__TASK STATEMENT__
Copy all lines below that use the word "about".

__Dataset entries__
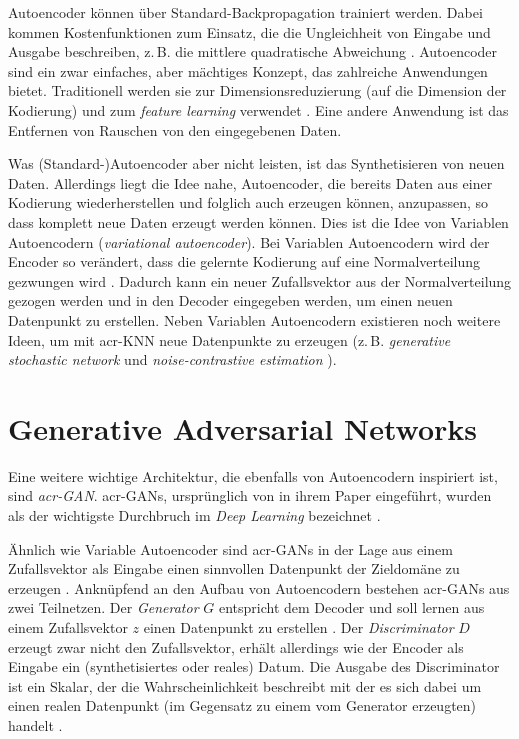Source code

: Autoencoder können über Standard-Backpropagation trainiert werden. Dabei kommen
Kostenfunktionen zum Einsatz, die die Ungleichheit von Eingabe und Ausgabe
beschreiben, z.\,B. die mittlere quadratische Abweichung \cite[S.
502f.]{goodfellow2016deep}. Autoencoder sind ein zwar einfaches, aber mächtiges
Konzept, das zahlreiche Anwendungen bietet. Traditionell werden sie zur
Dimensionsreduzierung (auf die Dimension der Kodierung) und zum \emph{feature
learning} verwendet \cite[S. 502]{goodfellow2016deep}. Eine andere Anwendung ist
das Entfernen von Rauschen von den eingegebenen Daten.

Was (Standard-)Autoencoder aber nicht leisten, ist das Synthetisieren von neuen
Daten. Allerdings liegt die Idee nahe, Autoencoder, die bereits Daten aus einer
Kodierung wiederherstellen und folglich auch erzeugen können, anzupassen, so dass
komplett neue Daten erzeugt werden können. Dies ist die Idee von Variablen Autoencodern
(\emph{variational autoencoder}). Bei Variablen Autoencodern wird der Encoder
so verändert, dass die gelernte Kodierung auf eine Normalverteilung gezwungen
wird \cite[S. 653]{raschka2019}. Dadurch kann ein neuer Zufallsvektor aus der
Normalverteilung gezogen werden und in den Decoder eingegeben werden, um einen
neuen Datenpunkt zu erstellen.
Neben Variablen Autoencodern existieren noch weitere Ideen, um mit
\gls{acr-KNN} neue Datenpunkte zu erzeugen (z.\,B. \emph{generative
stochastic network} und
\emph{noise-contrastive estimation} \cite[S. 2]{goodfellow2014generative}).

\section{Generative Adversarial Networks}\label{GANs}

Eine weitere wichtige Architektur, die ebenfalls von Autoencodern inspiriert ist,
sind \emph{\gls{acr-GAN}}. \gls{acr-GAN}s, ursprünglich \citeyear{goodfellow2014generative} von
\citeauthor{goodfellow2014generative} in ihrem Paper
 eingeführt, wurden als der wichtigste Durchbruch im
\emph{Deep Learning} bezeichnet \cite[S. 619]{raschka2019}.

Ähnlich wie Variable Autoencoder sind \gls{acr-GAN}s in der Lage aus einem Zufallsvektor
als Eingabe einen sinnvollen Datenpunkt der Zieldomäne zu erzeugen \cite[S.
2]{goodfellow2014generative}. Anknüpfend an den Aufbau von Autoencodern bestehen
\gls{acr-GAN}s aus zwei Teilnetzen. Der \emph{Generator} $G$ entspricht dem
Decoder und soll lernen aus einem Zufallsvektor $z$ einen Datenpunkt zu
erstellen \cites[S. 3]{goodfellow2014generative}[S. 623]{raschka2019}. Der
\emph{Discriminator} $D$ erzeugt zwar nicht den Zufallsvektor,
erhält allerdings wie der Encoder als Eingabe ein (synthetisiertes oder reales)
Datum. Die Ausgabe des Discriminator ist ein Skalar, der die
Wahrscheinlichkeit beschreibt 
mit der es sich dabei um einen realen Datenpunkt (im Gegensatz zu einem vom
Generator erzeugten) handelt \cite[S. 1,3]{goodfellow2014generative}.

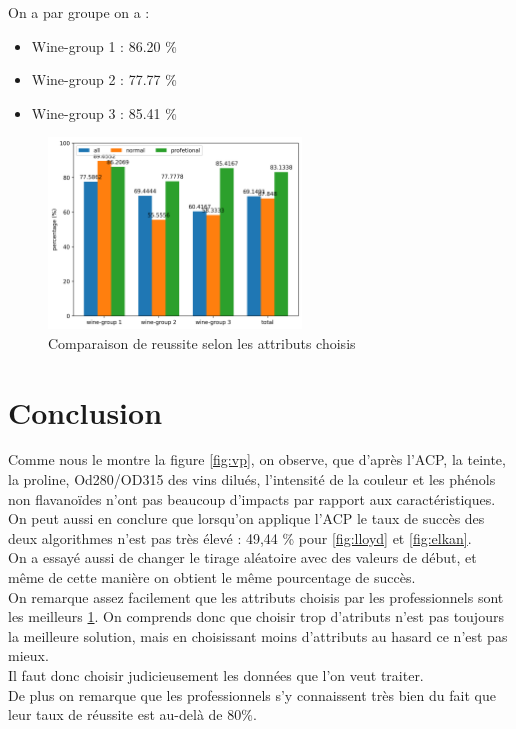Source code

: \documentclass[a4paper,12pt]{article}
\begin{document}
On a par groupe on a :
\begin{itemize}
\item Wine-group 1 : 86.20 \%
\item Wine-group 2 : 77.77 \%
\item Wine-group 3 : 85.41 \%
\end{itemize}

\begin{figure}[h!] %
   \centering
   \includegraphics[width=0.6\textwidth]{differents_attributes.png} %
   \caption{Comparaison de reussite selon les attributs choisis}
   \label{fig:compare}
\end{figure}

\section{Conclusion}
\label{sec:conclusion}

Comme nous le montre la figure \ref{fig:vp}, on observe, que d'après l'ACP,  la teinte, la proline, Od280/OD315 des vins dilués, l'intensité de la couleur et les phénols non flavanoïdes n'ont pas beaucoup d'impacts par rapport aux caractéristiques.\\

On peut aussi en conclure que lorsqu'on applique l'ACP le taux de succès des deux algorithmes n'est pas très élevé : 49,44 \% pour \ref{fig:lloyd} et \ref{fig:elkan}.\\

On a essayé aussi de changer le tirage aléatoire avec des valeurs de début, et même de cette manière on obtient le même pourcentage de succès.\\

On remarque assez facilement que les attributs choisis par les professionnels sont les meilleurs \ref{fig:compare}. On comprends donc que choisir trop d'atributs n'est pas toujours la meilleure solution, mais en choisissant moins d'attributs au hasard ce n'est pas mieux.\\

Il faut donc choisir judicieusement les données que l'on veut traiter.\\

De plus on remarque que les professionnels s'y connaissent très bien du fait que leur taux de réussite est au-delà de 80\%. 
\end{document}
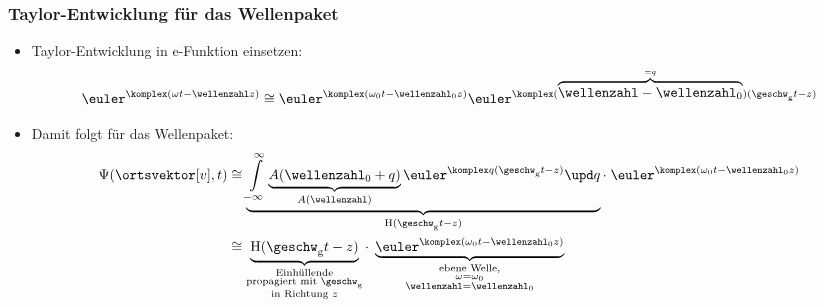  \begin{frame}
  \frametitle{Taylor-Entwicklung für das Wellenpaket}
      \begin{itemize}[<+->]
      \item Taylor-Entwicklung in e-Funktion einsetzen:
        \begin{equation*}
          \euler^{\komplex (\omega t - \wellenzahl z)} \cong \euler^{\komplex(\omega_0 t - \wellenzahl_0 z)} \euler^{\komplex (\overbrace{\wellenzahl - \wellenzahl_0}^{=q})(\geschw_{\mathrm{g}} t - z)}
        \end{equation*}
        \item Damit folgt für das Wellenpaket:
        \begin{align*}
\Psi (\ortsvektor[v], t) &\cong \underbrace{\int\limits_{-\infty}^{\infty} \underbrace{A(\wellenzahl_0 + q)}_{A(\wellenzahl)}\euler^{\komplex q (\geschw_{\mathrm{g}} t - z)}\upd q}_{\mathrm{H}(\geschw_{\mathrm{g}} t -z)} \cdot\; \euler^{\komplex ( \omega_0 t - \wellenzahl_0 z)}\\
& \cong \underbrace{\mathrm{H}(\geschw_{\mathrm{g}} t -z)}_{\substack{\text{Einhüllende}\\ \text{propagiert mit }\geschw_{\mathrm{g}}\\ \text{in Richtung $z$}}}\cdot\; \underbrace{\euler^{\komplex (\omega_0 t - \wellenzahl_0 z)}}_{\substack{\text{ebene Welle,}\\ \omega = \omega_0\\ \wellenzahl = \wellenzahl_0}}
\end{align*}

 \end{itemize}
  \end{frame}

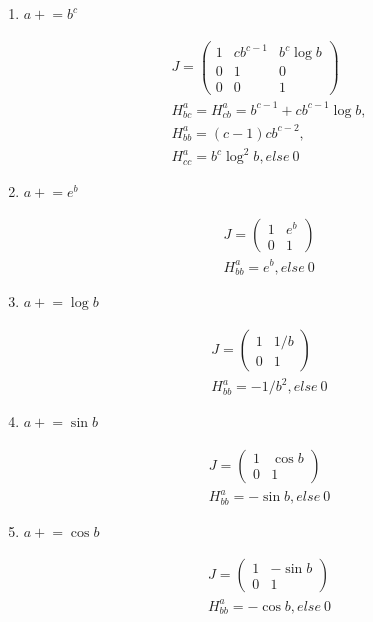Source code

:\documentclass{article}
\newcommand{\<}{\langle}
\renewcommand{\>}{\rangle}
\theoremstyle{definition}\newtheorem{definition}{\textit{Definition}}
\begin{document}
\begin{multicols}{2}
\begin{enumerate}
\item $a\mathrel+=b^c$


\begin{align*}
    &J = \left(\begin{matrix}
1 &  cb^{c-1} &   b^c \log b \\
0 & 1 & 0\\
0 & 0 & 1
\end{matrix}\right)\\
    &H^a_{bc} = H^a_{cb} = b^{c-1} + c b^{c-1}\log b,\\
    &H^a_{bb} = (c-1)c b^{c-2},\\
    &H^a_{cc} = b^c\log^2b, else ~0
\end{align*}

\item $a\mathrel+=e^b$

\begin{align*}
    &J = \left(\begin{matrix}
1 &  e^b \\
0 & 1
\end{matrix}\right)\\
    &H^a_{bb} = e^b, else ~0
\end{align*}

\item $a\mathrel+=\log b$

\begin{align*}
    &J = \left(\begin{matrix}
1 &  1/b \\
0 & 1
\end{matrix}\right)\\
    &H^a_{bb} = -1/b^2, else ~0
\end{align*}

\item $a\mathrel+=\sin b$

\begin{align*}
    &J = \left(\begin{matrix}
1 &  \cos b \\
0 & 1
\end{matrix}\right)\\
    &H^a_{bb} = -\sin b, else ~0
\end{align*}

\item $a\mathrel+=\cos b$

\begin{align*}
    &J = \left(\begin{matrix}
1 &  -\sin b \\
0 & 1
\end{matrix}\right)\\
    &H^a_{bb} = -\cos b, else ~0
\end{align*}


\end{enumerate}
\end{multicols}
\end{document}
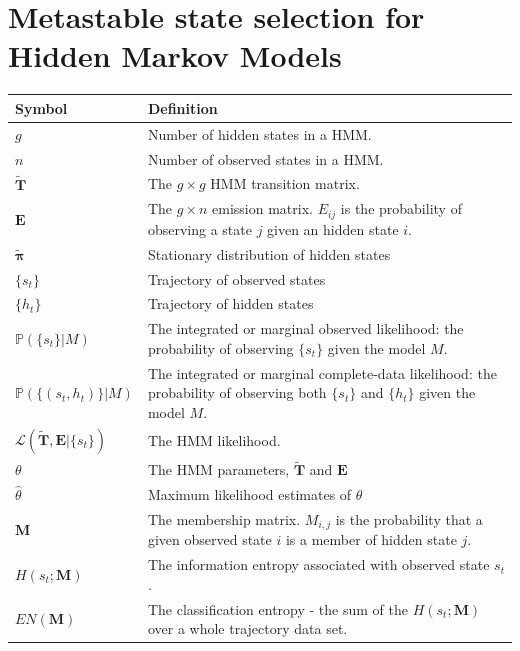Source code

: \let\textcircled=\pgftextcircled
\chapter{Metastable state selection for Hidden Markov Models}
\label{chap:hmm}


\begin{table}
    \centering
    \begin{tabularx}{0.9\textwidth}{ |l| >{\raggedright\arraybackslash}X | } 
    \hline
    \textbf{Symbol}  &  \textbf{Definition} \\
    \hline\hline
    $g$ & Number of hidden states in a HMM. \\
    $n$ & Number of observed states in a HMM. \\
    $\mathbf{\tilde{T}}$ & The $g\times g$ HMM transition matrix. \\
    $\mathbf{E}$ & The $g \times n$ emission matrix. $E_{ij}$ is the probability of observing a state $j$ given an hidden state $i$. \\
    $\tilde{\bm{\pi}}$ & Stationary distribution of hidden states \\
    $\{s_{t}\}$ & Trajectory of observed states \\
    $\{h_{t}\}$ & Trajectory of hidden states \\
    $\mathbb{P}(\{s_t\}|M)$ & The integrated or marginal observed likelihood: the probability of observing $\{s_t\}$ given the model $M$. \\
    $\mathbb{P}(\{(s_t, h_t)\}|M)$ & The integrated or marginal complete-data likelihood: the probability of observing both $\{s_t\}$ and $\{h_t\}$ given the model $M$.  \\
    $\mathcal{L}(\tilde{\mathbf{T}}, \mathbf{E}| \{s_t\})$ & The HMM likelihood. \\
    $\theta$ & The HMM parameters, $\tilde{\mathbf{T}}$ and $\mathbf{E}$\\
    $\hat{\theta}$ & Maximum likelihood estimates of $\theta$ \\
    $\mathbf{M}$ & The membership matrix. $M_{i,j}$ is the probability that a given observed state $i$ is a member of hidden state $j$. \\
    $H(s_{t}; \mathbf{M})$ & The information entropy associated with observed state $s_{t}$. \\
    $EN(\mathbf{M})$ & The classification entropy - the sum of the $H(s_{t}; \mathbf{M})$ over a whole trajectory data set. \\
    \hline
    \end{tabularx}
    \label{tab:hmm_symbols}
\end{table}

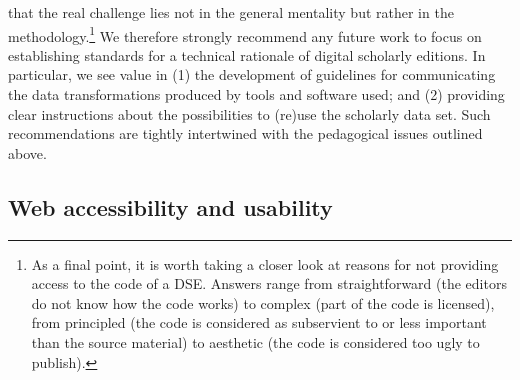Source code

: \begin{paper}
that the real challenge lies not in the general mentality but rather in
the methodology.\footnote{As a final point, it is worth taking a closer
  look at reasons for not providing access to the code of a DSE. Answers
  range from straightforward (the editors do not know how the code
  works) to complex (part of the code is licensed), from principled (the
  code is considered as subservient to or less important than the source
  material) to aesthetic (the code is considered too ugly to publish).}
We therefore strongly recommend any future work to focus on establishing
standards for a technical rationale of digital scholarly editions. In
particular, we see value in (1) the development of guidelines for
communicating the data transformations produced by tools and software
used; and (2) providing clear instructions about the possibilities to
(re)use the scholarly data set. Such recommendations are tightly
intertwined with the pedagogical issues outlined above.

\subsection{Web accessibility and usability}


\end{paper}
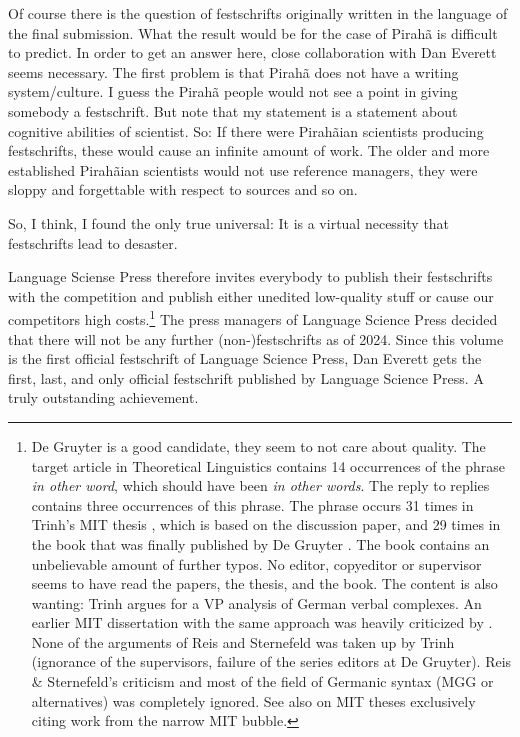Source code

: \documentclass[output=paper,colorlinks,citecolor=brown]{langscibook}
\begin{document}
Of course there is the question of festschrifts originally written in the language of the final
submission. What the result would be for the case of Pirahã is difficult to predict. In order to get
an answer here, close collaboration with Dan Everett seems necessary. The first problem is that
Pirahã does not have a writing system/culture. I guess the Pirahã people would not see a point in giving
somebody a festschrift. But note that my statement is a statement about cognitive abilities of
scientist. So: If there were Pirahãian scientists producing festschrifts, these would cause an
infinite amount of work. The older and more established Pirahãian scientists would not use reference
managers, they were sloppy and forgettable with respect to sources and so on.

So, I think, I found the only true universal: It is a virtual necessity that fest\-schrifts lead to
desaster.

Language Sciense Press therefore invites everybody to publish their festschrifts with the
competition and publish either unedited low-quality stuff or cause our competitors high
costs.\footnote{
  De Gruyter is a good candidate, they seem to not care about quality. The target article
  \citet{Trinh2009a-u} in Theoretical Linguistics contains 14 occurrences of the phrase \emph{in
    other word}, which should have been \emph{in other words}. The reply to replies
  \citep{Trinh2010a-u} contains three occurrences of this phrase. The phrase occurs 31 times in
  Trinh's MIT thesis \citeyearpar{Trinh2011a}, which is based on the discussion paper, and 29 times in the book that was finally published by De Gruyter
  \citep{Trinh2019a}. The book contains an unbelievable amount of further typos. No editor, copyeditor or
  supervisor seems to have read the papers, the thesis, and the book. The content is also wanting:
  Trinh argues for a VP analysis of German verbal complexes. An earlier MIT dissertation with the
  same approach was heavily criticized by \citet{ReisSternefeld2004}. None of the arguments of Reis
  and Sternefeld was taken up by Trinh (ignorance of the supervisors, failure of the series editors
  at De Gruyter). Reis \& Sternefeld's criticism and most of the field of Germanic syntax
  (MGG or alternatives) was completely ignored. See also \citet[]{ReisSternefeld2004} on
  MIT theses exclusively citing work from the narrow MIT bubble.
}
The press managers of Language Science Press decided that there will not be any further
(non-)festschrifts as of 2024. Since this volume is the first official festschrift of Language
Science Press, Dan Everett gets the first, last, and only official festschrift published by Language
Science Press. A truly outstanding achievement. 
\end{document}

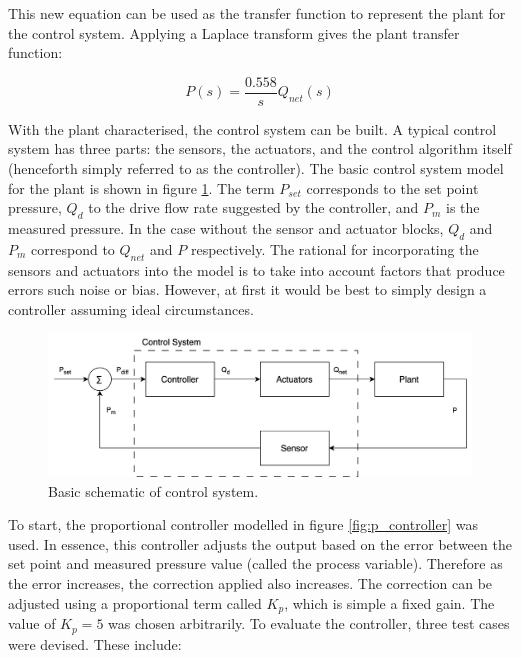 This new equation can be used as the transfer function to represent the plant for the control system. Applying a Laplace transform gives the plant transfer function:

\begin{equation}
    P(s) = \frac{0.558}{s} Q_{net}(s)
    \label{eq:transfer_function}
\end{equation}

With the plant characterised, the control system can be built. A typical control system has three parts: the sensors, the actuators, and the control algorithm itself (henceforth simply referred to as the controller). The basic control system model for the plant is shown in figure \ref{fig:control_system}. The term $P_{set}$ corresponds to the set point pressure, $Q_d$ to the drive flow rate suggested by the controller, and $P_m$ is the measured pressure. In the case without the sensor and actuator blocks, $Q_d$ and $P_m$ correspond to $Q_{net}$ and $P$ respectively.  The rational for incorporating the sensors and actuators into the model is to take into account factors that produce errors such noise or bias. However, at first it would be best to simply design a controller assuming ideal circumstances. 

\begin{figure}[h!]
	\centering
	\includegraphics[width=\linewidth]{chapter_5/figures/control_system.png}
	\caption{Basic schematic of control system.}
	\label{fig:control_system}
\end{figure}
 
To start, the proportional controller modelled in figure \ref{fig:p_controller} was used. In essence, this controller adjusts the output based on the error between the set point and measured pressure value (called the process variable). Therefore as the error increases, the correction applied also increases. The correction can be adjusted using a proportional term called $K_p$, which is simple a fixed gain. The value of $K_p = 5$ was chosen arbitrarily. To evaluate the controller, three test cases were devised. These include:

__WRITTEN RESPONSE__
used; and (2) providing clear instructions about the possibilities to
somebody a festschrift. But note that my statement is a statement about cognitive abilities of
  De Gruyter is a good candidate, they seem to not care about quality. The target article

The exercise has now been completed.